Am 21.02.2014 um 03:54 schrieb Ted Unangst <t...@tedunangst.com>:

> While I was poking around yacc, I noticed that skeleton.c used a
> handrolled fputs instead of calling the function. Fixing that, I
> noticed the code wasn't indented nicely. Fixing that, I figured if
> I've already messed with output.c, I should indent that file too.
> 
> Which brings us this. The functional change to skeleton.c is all the
> way at the bottom.
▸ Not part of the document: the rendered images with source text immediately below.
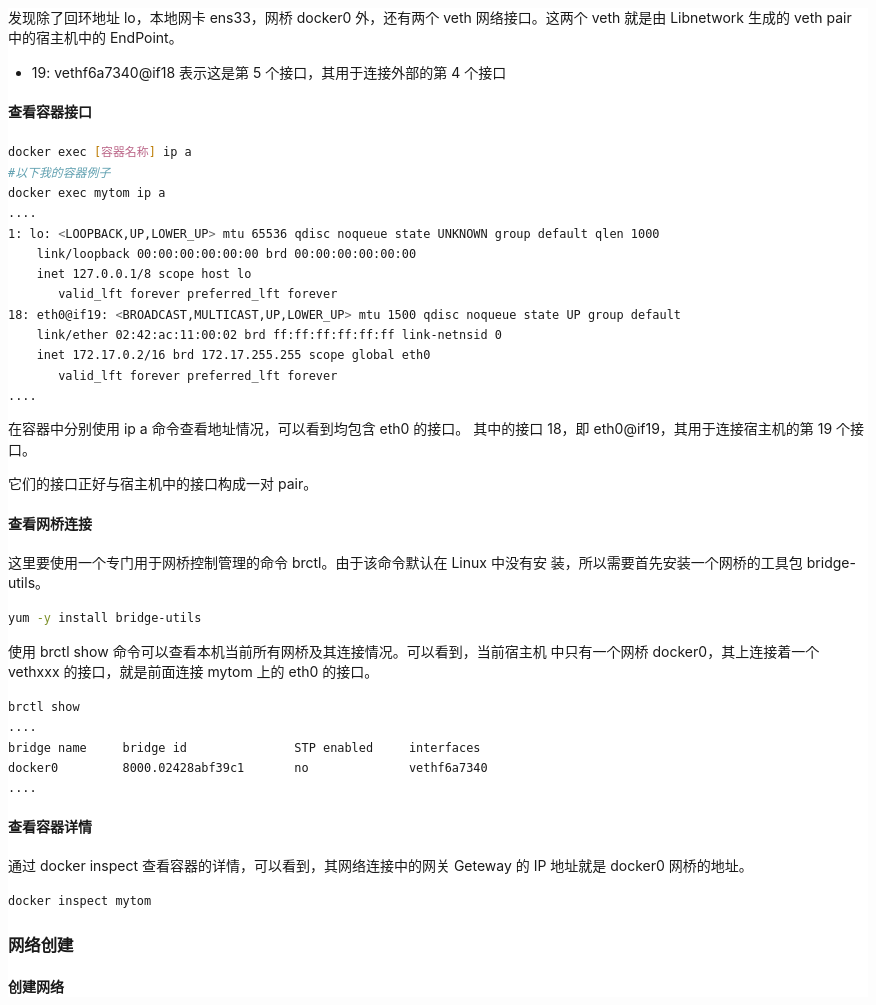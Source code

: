 发现除了回环地址 lo，本地网卡 ens33，网桥 docker0 外，还有两个 veth 网络接口。这两个 veth 就是由 Libnetwork 生成的 veth pair 中的宿主机中的 EndPoint。

- 19: vethf6a7340@if18 表示这是第 5 个接口，其用于连接外部的第 4 个接口

#### 查看容器接口

```sh
docker exec [容器名称] ip a
#以下我的容器例子
docker exec mytom ip a
....
1: lo: <LOOPBACK,UP,LOWER_UP> mtu 65536 qdisc noqueue state UNKNOWN group default qlen 1000
    link/loopback 00:00:00:00:00:00 brd 00:00:00:00:00:00
    inet 127.0.0.1/8 scope host lo
       valid_lft forever preferred_lft forever
18: eth0@if19: <BROADCAST,MULTICAST,UP,LOWER_UP> mtu 1500 qdisc noqueue state UP group default
    link/ether 02:42:ac:11:00:02 brd ff:ff:ff:ff:ff:ff link-netnsid 0
    inet 172.17.0.2/16 brd 172.17.255.255 scope global eth0
       valid_lft forever preferred_lft forever
....
```

在容器中分别使用 ip a 命令查看地址情况，可以看到均包含 eth0 的接口。 其中的接口 18，即 eth0@if19，其用于连接宿主机的第 19 个接口。

它们的接口正好与宿主机中的接口构成一对 pair。

#### 查看网桥连接

这里要使用一个专门用于网桥控制管理的命令 brctl。由于该命令默认在 Linux 中没有安 装，所以需要首先安装一个网桥的工具包 bridge-utils。

```sh
yum -y install bridge-utils
```

使用 brctl show 命令可以查看本机当前所有网桥及其连接情况。可以看到，当前宿主机 中只有一个网桥 docker0，其上连接着一个 vethxxx 的接口，就是前面连接 mytom 上的 eth0 的接口。

```sh
brctl show
....
bridge name     bridge id               STP enabled     interfaces
docker0         8000.02428abf39c1       no              vethf6a7340
....
```

#### 查看容器详情

通过 docker inspect 查看容器的详情，可以看到，其网络连接中的网关 Geteway 的 IP 地址就是 docker0 网桥的地址。

```
docker inspect mytom
```

### 网络创建

#### 创建网络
Otherwise it mostly replaces four spaces with a
> tab, except where it replaces two spaces with a tab, except where it
> replaces some other amount of whitespace.

[...]

> void
> write_section(char *section[])
> {
> -    int c;
> -    int i;
> -    char *s;
> -    FILE *f;
> -
> -    f = code_file;
> -    for (i = 0; (s = section[i]); ++i)
> -    {
> -     ++outline;
> -     while ((c = *s))
> -     {
> -         putc(c, f);
> -         ++s;
> +     int c;

You do not need c here anymore, right?

> +     int i;
> +     char *s;
> +     FILE *f;
> +
> +     f = code_file;

Why not shorten to FILE *f = code_file; ?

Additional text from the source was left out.